The Black thumb and a truce.

The Black thumb has cast its shadow over the peaceful existence of my computer again. But no this time it wasn’t a virus attack. Instead my computer just keeps booting and I have to reset the configuration every time I switch it on. I decided to restore the system by creating a restore point – that didn’t work. Then I decided to manually tinker with the configuration which was decently helpful. Now while I was cursing my thumb and the computer I couldn’t help but wonder why I am so attached to this machine. Granted that it helps me keep in touch with my friends, I get a lot of work done sitting in one place. The whole concept of everything being a click away is also not lost on me. But I like interacting with people when I “see” them. The whole chatting with people creates a block when I finally meet these friends of mine face to face. It is not just me even they feel the need to break the ice. The whole idea of actually talking to person face to face is soon becoming a faded memory of the past. At times like this when the machine [I need to use the term “machine” to detach myself from any emotion that links me to my computer. See the irony? I actually like this blessed invention.] starts getting cranky I feel like murdering it. Though the term murder is not appropriate I sadly feel connected to this machine and may be just may be I have started depending on it for over so long that not having it functioning even if it were merely for hours has me in a frenzy.

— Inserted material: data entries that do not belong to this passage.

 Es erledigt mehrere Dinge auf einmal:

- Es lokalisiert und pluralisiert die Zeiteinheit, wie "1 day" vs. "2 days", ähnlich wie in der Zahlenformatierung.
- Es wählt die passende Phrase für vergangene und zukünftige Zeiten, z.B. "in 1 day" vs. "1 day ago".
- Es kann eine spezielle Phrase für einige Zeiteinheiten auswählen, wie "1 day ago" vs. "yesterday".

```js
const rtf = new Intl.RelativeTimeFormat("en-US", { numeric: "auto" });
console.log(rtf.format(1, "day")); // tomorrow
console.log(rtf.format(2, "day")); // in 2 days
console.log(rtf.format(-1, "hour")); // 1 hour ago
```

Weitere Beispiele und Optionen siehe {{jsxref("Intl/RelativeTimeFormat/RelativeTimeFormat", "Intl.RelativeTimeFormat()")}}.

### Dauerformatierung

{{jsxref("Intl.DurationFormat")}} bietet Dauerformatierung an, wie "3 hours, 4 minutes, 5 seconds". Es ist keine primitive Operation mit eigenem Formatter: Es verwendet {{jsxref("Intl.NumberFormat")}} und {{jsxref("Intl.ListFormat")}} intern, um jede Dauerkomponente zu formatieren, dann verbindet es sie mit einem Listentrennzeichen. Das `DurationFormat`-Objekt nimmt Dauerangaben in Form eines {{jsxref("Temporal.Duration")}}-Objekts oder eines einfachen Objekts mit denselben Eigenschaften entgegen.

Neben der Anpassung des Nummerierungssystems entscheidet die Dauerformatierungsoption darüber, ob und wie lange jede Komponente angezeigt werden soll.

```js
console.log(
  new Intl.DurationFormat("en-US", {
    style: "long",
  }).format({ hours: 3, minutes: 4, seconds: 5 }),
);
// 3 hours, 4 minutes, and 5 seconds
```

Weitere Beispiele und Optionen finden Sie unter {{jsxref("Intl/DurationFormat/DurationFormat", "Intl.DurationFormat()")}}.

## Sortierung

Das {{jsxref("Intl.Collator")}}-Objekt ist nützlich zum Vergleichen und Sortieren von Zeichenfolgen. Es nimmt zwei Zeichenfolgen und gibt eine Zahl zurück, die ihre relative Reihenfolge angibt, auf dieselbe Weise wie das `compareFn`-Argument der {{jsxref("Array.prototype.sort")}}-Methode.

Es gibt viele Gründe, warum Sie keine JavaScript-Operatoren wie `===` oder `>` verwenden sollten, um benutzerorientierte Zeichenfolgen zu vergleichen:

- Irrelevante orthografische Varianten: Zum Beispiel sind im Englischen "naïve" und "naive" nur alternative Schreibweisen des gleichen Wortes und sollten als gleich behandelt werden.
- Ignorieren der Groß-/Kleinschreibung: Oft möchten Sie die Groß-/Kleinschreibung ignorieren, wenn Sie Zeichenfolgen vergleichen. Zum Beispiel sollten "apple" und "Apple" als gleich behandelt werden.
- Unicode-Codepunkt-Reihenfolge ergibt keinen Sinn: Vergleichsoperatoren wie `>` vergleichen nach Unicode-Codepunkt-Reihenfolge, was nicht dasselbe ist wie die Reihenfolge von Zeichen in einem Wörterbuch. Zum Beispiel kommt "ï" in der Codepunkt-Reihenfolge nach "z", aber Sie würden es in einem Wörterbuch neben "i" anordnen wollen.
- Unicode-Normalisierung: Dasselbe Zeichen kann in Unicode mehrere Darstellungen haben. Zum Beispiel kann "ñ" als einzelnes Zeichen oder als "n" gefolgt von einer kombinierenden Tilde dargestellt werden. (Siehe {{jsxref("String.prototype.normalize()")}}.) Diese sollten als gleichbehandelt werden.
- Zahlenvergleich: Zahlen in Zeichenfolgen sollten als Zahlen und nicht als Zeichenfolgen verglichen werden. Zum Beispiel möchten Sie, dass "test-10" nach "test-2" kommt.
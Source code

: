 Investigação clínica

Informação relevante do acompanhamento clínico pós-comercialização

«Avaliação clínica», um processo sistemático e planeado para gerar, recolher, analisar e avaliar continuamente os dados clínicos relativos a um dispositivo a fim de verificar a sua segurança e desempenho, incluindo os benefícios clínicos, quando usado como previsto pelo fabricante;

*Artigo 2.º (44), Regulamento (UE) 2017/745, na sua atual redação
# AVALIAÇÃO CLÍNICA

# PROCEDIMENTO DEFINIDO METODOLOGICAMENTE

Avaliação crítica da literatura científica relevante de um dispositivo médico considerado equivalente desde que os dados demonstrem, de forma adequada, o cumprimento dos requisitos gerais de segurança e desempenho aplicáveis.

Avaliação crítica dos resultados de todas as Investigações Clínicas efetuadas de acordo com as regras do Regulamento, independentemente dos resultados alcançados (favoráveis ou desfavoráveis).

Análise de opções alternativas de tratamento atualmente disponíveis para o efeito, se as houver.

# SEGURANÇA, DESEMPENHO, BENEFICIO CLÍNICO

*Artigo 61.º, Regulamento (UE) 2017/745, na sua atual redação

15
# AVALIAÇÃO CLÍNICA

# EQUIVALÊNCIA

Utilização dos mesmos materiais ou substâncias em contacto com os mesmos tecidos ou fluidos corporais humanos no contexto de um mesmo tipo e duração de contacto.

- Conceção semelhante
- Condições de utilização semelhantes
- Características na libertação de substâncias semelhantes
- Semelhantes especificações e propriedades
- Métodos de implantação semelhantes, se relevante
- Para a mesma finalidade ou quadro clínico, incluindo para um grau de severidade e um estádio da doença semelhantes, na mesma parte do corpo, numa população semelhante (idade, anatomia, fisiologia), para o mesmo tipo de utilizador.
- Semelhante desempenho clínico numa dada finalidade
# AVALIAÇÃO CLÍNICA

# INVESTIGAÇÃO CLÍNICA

But when I see the amount of time I spend on my computer I realize that it is not really an integral part of my life. I need it for a specific purpose and that is about it. I just wish it would not get all cranky when I most need to work.


I don’t use calculators I prefer doing my own math calculations. I even like memorizing phone numbers. I belong to the group that reads number plates and says “Ah number and its perfect square”, “Sum of the first and fourth number equals the second and third digit.” Number plates are interesting. I also prefer face to face talking. I personally find it easier to figure what is going on in someone’s mind when I talk to them instead of reading a reply to the chat. Honestly there are some things that you just cannot type out. Some things need to be spoken and not written. Machines are fine as long as I don't end up talking to one.


The Truce Game:



Recently I realized that I play a very terrible game with some people. These are people I like and yet don’t like. I don’t know how exactly to explain it but just when you start liking a person you see a side to them you wished never existed but in spite of that you like them but yet you despise the things that definitely need to be despised in that person. One such person and I came to a truce called the Respect for Eternity truce. I had to tell this person that I’d respect them if they did something. Believe me when I said what I said I really believed that I could easily go on hating the person for all the bad things they represent. Last week when I read the papers my heart literally stopped and when I checked my mail there it was the mail I had never dreaded because I was so confident that I would never receive it. But it was there. I have to respect this person for the rest of my life.


So no more games for me. No more dares. No more bravado which is stupidity ad infinitum.


P.S: Do not install windows xp service pack 3 unless you are dead sure that the rest of your computer is compatible with the blessed program.